The data and events calendar is very light on Monday and Tuesday, but there are number of tier-one releases in the second half of the week, including Q1 Australian inflation (on Wednesday) and importantly US GDP (on Friday).
Monday 22nd April
Easter Monday
United States: Existing home sales (March)
Tuesday 23rd April
United States: New home sales (March)
Wednesday 24th April
Australia: CPI-inflation (Q1). Analysts expect headline CPI-inflation to have fallen to 1.5% yoy, its lowest rate since Q4 2017. An even lower figure could further intensify market’s pricing of RBA rate cuts.
Germany: German Ifo business climate index (April). The German ZEW economic sentiment index rose to +3.1 in April – the first positive print since March 2018 – and analysts expect the Ifo index to have also risen to a 3-month high of 99.9 in April. This would at the margin suggest that German economic activity picked up in early Q2 2019, even if overall GDP growth likely remained modest.
Thursday 25th April
United States: Durable goods orders (March)
Eurozone: ECB Board member De Guindos to speak
New Zealand: Trade balance (March).
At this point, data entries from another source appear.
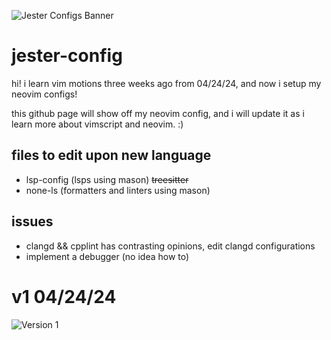 
![Jester Configs Banner](/home/sebvu/Pictures/JesterConfigs.png)

# jester-config

hi! i learn vim motions three weeks ago from 04/24/24, and now i setup my neovim configs!

this github page will show off my neovim config, and i will update it as i learn more about vimscript and neovim. :)

## files to edit upon new language

- lsp-config (lsps using mason)
  ~~treesitter~~
- none-ls (formatters and linters using mason)

## issues

- clangd && cpplint has contrasting opinions, edit clangd configurations
- implement a debugger (no idea how to)

# v1 04/24/24

![Version 1](assets/~/Pictures/version1nvim.png)
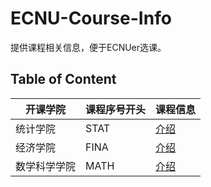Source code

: # ECNU-Course-Info
提供课程相关信息，便于ECNUer选课。

## Table of Content
| 开课学院 | 课程序号开头 | 课程信息|
|--------|-------------|---------|
|统计学院 | STAT        |[介绍](info/STAT.md)
|经济学院 | FINA        |[介绍](info/FINA.md)
|数学科学学院 | MATH        |[介绍](info/MATH.md)
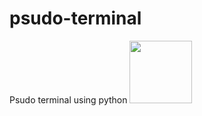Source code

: # psudo-terminal
Psudo terminal using python
<img src="http://icons.iconarchive.com/icons/alecive/flatwoken/128/Apps-Terminal-icon.png" style=" width:100px ; height:100px " />
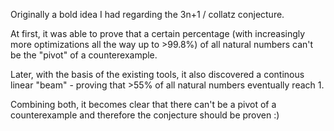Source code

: Originally a bold idea I had regarding the 3n+1 / collatz conjecture. 

At first, it was able to prove that a certain percentage (with increasingly more optimizations all the way up to >99.8%) of all natural numbers can't be the "pivot" of a counterexample.

Later, with the basis of the existing tools, it also discovered a continous linear "beam" - proving that >55% of all natural numbers eventually reach 1.

Combining both, it becomes clear that there can't be a pivot of a counterexample and therefore the conjecture should be proven :)
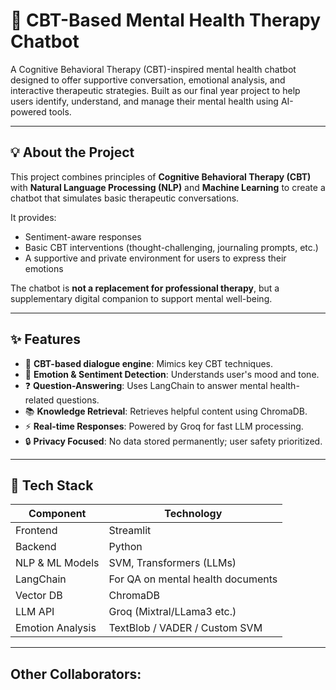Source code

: # 🧠 CBT-Based Mental Health Therapy Chatbot

A Cognitive Behavioral Therapy (CBT)-inspired mental health chatbot designed to offer supportive conversation, emotional analysis, and interactive therapeutic strategies. Built as our final year project to help users identify, understand, and manage their mental health using AI-powered tools.

---


## 💡 About the Project

This project combines principles of **Cognitive Behavioral Therapy (CBT)** with **Natural Language Processing (NLP)** and **Machine Learning** to create a chatbot that simulates basic therapeutic conversations.

It provides:
- Sentiment-aware responses
- Basic CBT interventions (thought-challenging, journaling prompts, etc.)
- A supportive and private environment for users to express their emotions

The chatbot is **not a replacement for professional therapy**, but a supplementary digital companion to support mental well-being.

---

## ✨ Features

- 🧠 **CBT-based dialogue engine**: Mimics key CBT techniques.
- 💬 **Emotion & Sentiment Detection**: Understands user's mood and tone.
- ❓ **Question-Answering**: Uses LangChain to answer mental health-related questions.
- 📚 **Knowledge Retrieval**: Retrieves helpful content using ChromaDB.
- ⚡ **Real-time Responses**: Powered by Groq for fast LLM processing.
- 🔒 **Privacy Focused**: No data stored permanently; user safety prioritized.

---

## 🔧 Tech Stack

| Component            | Technology                         |
|---------------------|-------------------------------------|
| Frontend            | Streamlit                           |
| Backend             | Python                              |
| NLP & ML Models     | SVM, Transformers (LLMs)            |
| LangChain           | For QA on mental health documents   |
| Vector DB           | ChromaDB                            |
| LLM API             | Groq (Mixtral/LLama3 etc.)          |
| Emotion Analysis    | TextBlob / VADER / Custom SVM       |

---

## Other Collaborators:


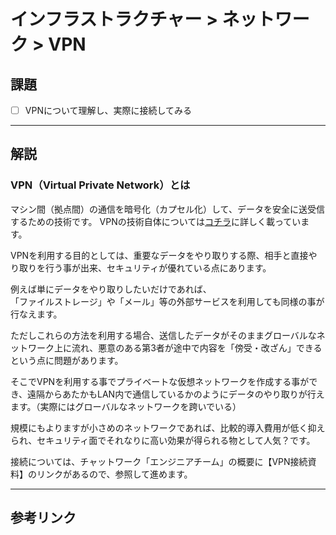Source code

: # インフラストラクチャー > ネットワーク > VPN

## 課題

- [ ] VPNについて理解し、実際に接続してみる

---

## 解説

### VPN（Virtual Private Network）とは

マシン間（拠点間）の通信を暗号化（カプセル化）して、データを安全に送受信するための技術です。
VPNの技術自体については[コチラ](http://www.infraexpert.com/study/ipsec2.html)に詳しく載っています。

VPNを利用する目的としては、重要なデータをやり取りする際、相手と直接やり取りを行う事が出来、セキュリティが優れている点にあります。

例えば単にデータをやり取りしたいだけであれば、  
「ファイルストレージ」や「メール」等の外部サービスを利用しても同様の事が行なえます。

ただしこれらの方法を利用する場合、送信したデータがそのままグローバルなネットワーク上に流れ、悪意のある第3者が途中で内容を「傍受・改ざん」できるという点に問題があります。

そこでVPNを利用する事でプライベートな仮想ネットワークを作成する事ができ、遠隔からあたかもLAN内で通信しているかのようにデータのやり取りが行えます。（実際にはグローバルなネットワークを跨いでいる）

規模にもよりますが小さめのネットワークであれば、比較的導入費用が低く抑えられ、セキュリティ面でそれなりに高い効果が得られる物として人気？です。

接続については、チャットワーク「エンジニアチーム」の概要に【VPN接続資料】のリンクがあるので、参照して進めます。

---

## 参考リンク

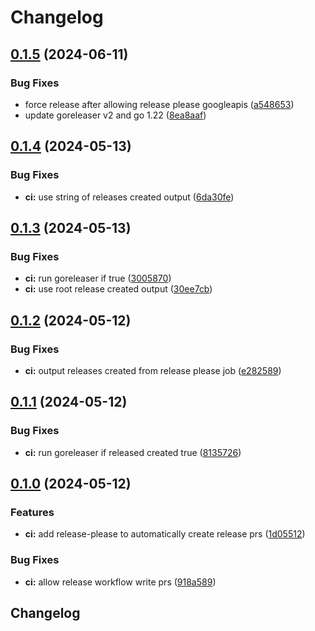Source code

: # Changelog

## [0.1.5](https://github.com/derektamsen/ldapreporter/compare/v0.1.4...v0.1.5) (2024-06-11)


### Bug Fixes

* force release after allowing release please googleapis ([a548653](https://github.com/derektamsen/ldapreporter/commit/a548653c34e48b4f8535f74569b080feeee18eed))
* update goreleaser v2 and go 1.22 ([8ea8aaf](https://github.com/derektamsen/ldapreporter/commit/8ea8aaf08476887fbd8fec978cadea44c27c383a))

## [0.1.4](https://github.com/derektamsen/ldapreporter/compare/v0.1.3...v0.1.4) (2024-05-13)


### Bug Fixes

* **ci:** use string of releases created output ([6da30fe](https://github.com/derektamsen/ldapreporter/commit/6da30fef10a30eb3554c102113881e98ac4c762d))

## [0.1.3](https://github.com/derektamsen/ldapreporter/compare/v0.1.2...v0.1.3) (2024-05-13)


### Bug Fixes

* **ci:** run goreleaser if true ([3005870](https://github.com/derektamsen/ldapreporter/commit/300587083d237ad73ad3ae5c16d63693972346b8))
* **ci:** use root release created output ([30ee7cb](https://github.com/derektamsen/ldapreporter/commit/30ee7cbfde6612608e0b92e9a1fd01e37ff68053))

## [0.1.2](https://github.com/derektamsen/ldapreporter/compare/v0.1.1...v0.1.2) (2024-05-12)


### Bug Fixes

* **ci:** output releases created from release please job ([e282589](https://github.com/derektamsen/ldapreporter/commit/e2825898678ce55b100adb3cf47ca89f06a6be74))

## [0.1.1](https://github.com/derektamsen/ldapreporter/compare/v0.1.0...v0.1.1) (2024-05-12)


### Bug Fixes

* **ci:** run goreleaser if released created true ([8135726](https://github.com/derektamsen/ldapreporter/commit/8135726df71dc8ca3169f3a19d8bf94bd400c45c))

## [0.1.0](https://github.com/derektamsen/ldapreporter/compare/v0.0.3...v0.1.0) (2024-05-12)


### Features

* **ci:** add release-please to automatically create release prs ([1d05512](https://github.com/derektamsen/ldapreporter/commit/1d05512ba7962e9c21ff3aa82189f15e5fc84216))


### Bug Fixes

* **ci:** allow release workflow write prs ([918a589](https://github.com/derektamsen/ldapreporter/commit/918a58916a18349b7b330da5c80e55542e686a94))

## Changelog

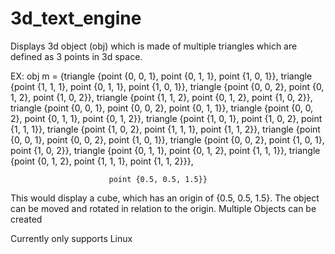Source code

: # 3d_text_engine

Displays 3d object (obj) which is made of multiple triangles which are defined as 3 points in 3d space. 

EX: obj m = {triangle {point {0, 0, 1}, point {0, 1, 1}, point {1, 0, 1}}, triangle {point {1, 1, 1}, point {0, 1, 1}, point {1, 0, 1}},
                          triangle {point {0, 0, 2}, point {0, 1, 2}, point {1, 0, 2}}, triangle {point {1, 1, 2}, point {0, 1, 2}, point {1, 0, 2}},
                          triangle {point {0, 0, 1}, point {0, 0, 2}, point {0, 1, 1}}, triangle {point {0, 0, 2}, point {0, 1, 1}, point {0, 1, 2}},
                          triangle {point {1, 0, 1}, point {1, 0, 2}, point {1, 1, 1}}, triangle {point {1, 0, 2}, point {1, 1, 1}, point {1, 1, 2}},
                          triangle {point {0, 0, 1}, point {0, 0, 2}, point {1, 0, 1}}, triangle {point {0, 0, 2}, point {1, 0, 1}, point {1, 0, 2}},
                          triangle {point {0, 1, 1}, point {0, 1, 2}, point {1, 1, 1}}, triangle {point {0, 1, 2}, point {1, 1, 1}, point {1, 1, 2}}},
                          
                          point {0.5, 0.5, 1.5}}

This would display a cube, which has an origin of {0.5, 0.5, 1.5}. The object can be moved and rotated in relation to the origin. Multiple Objects can be created

Currently only supports Linux 
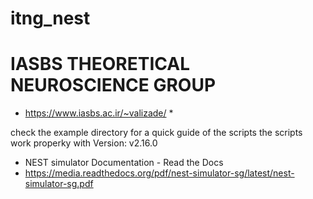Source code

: # itng_nest
# IASBS THEORETICAL NEUROSCIENCE GROUP
* https://www.iasbs.ac.ir/~valizade/ *


check the example directory for a quick guide of the scripts
the scripts work properky with  Version: v2.16.0

-  NEST simulator Documentation - Read the Docs
-  https://media.readthedocs.org/pdf/nest-simulator-sg/latest/nest-simulator-sg.pdf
This is a pretty seasonal data series, with March typically recording modest surpluses or deficits.
Friday 26th April
Switzerland: Swiss National Bank Chairman Thomas Jordan to speak. With Swiss economic growth and inflation very modest the SNB is likely to take its cue from an increasingly dovish ECB. Jordan may comment on the impact of a weakening Swiss Franc on the Swiss economy.
United States: GDP growth (Q1, first reading). Consensus forecast is that GDP growth was unchanged from 2.2% qoq in Q4 2018 but the Atlanta Fed GDPNow estimate currently has GDP growth tracking at 2.8% in Q1. A stronger-than-expected GDP print would likely translate into markets trimming back their current expectations that the Federal Reserve will cut rates by 14bp in 2019 and support for the Dollar. But it may take more than a stronger first reading of GDP for markets to start thinking that the Fed could still hike rates this year.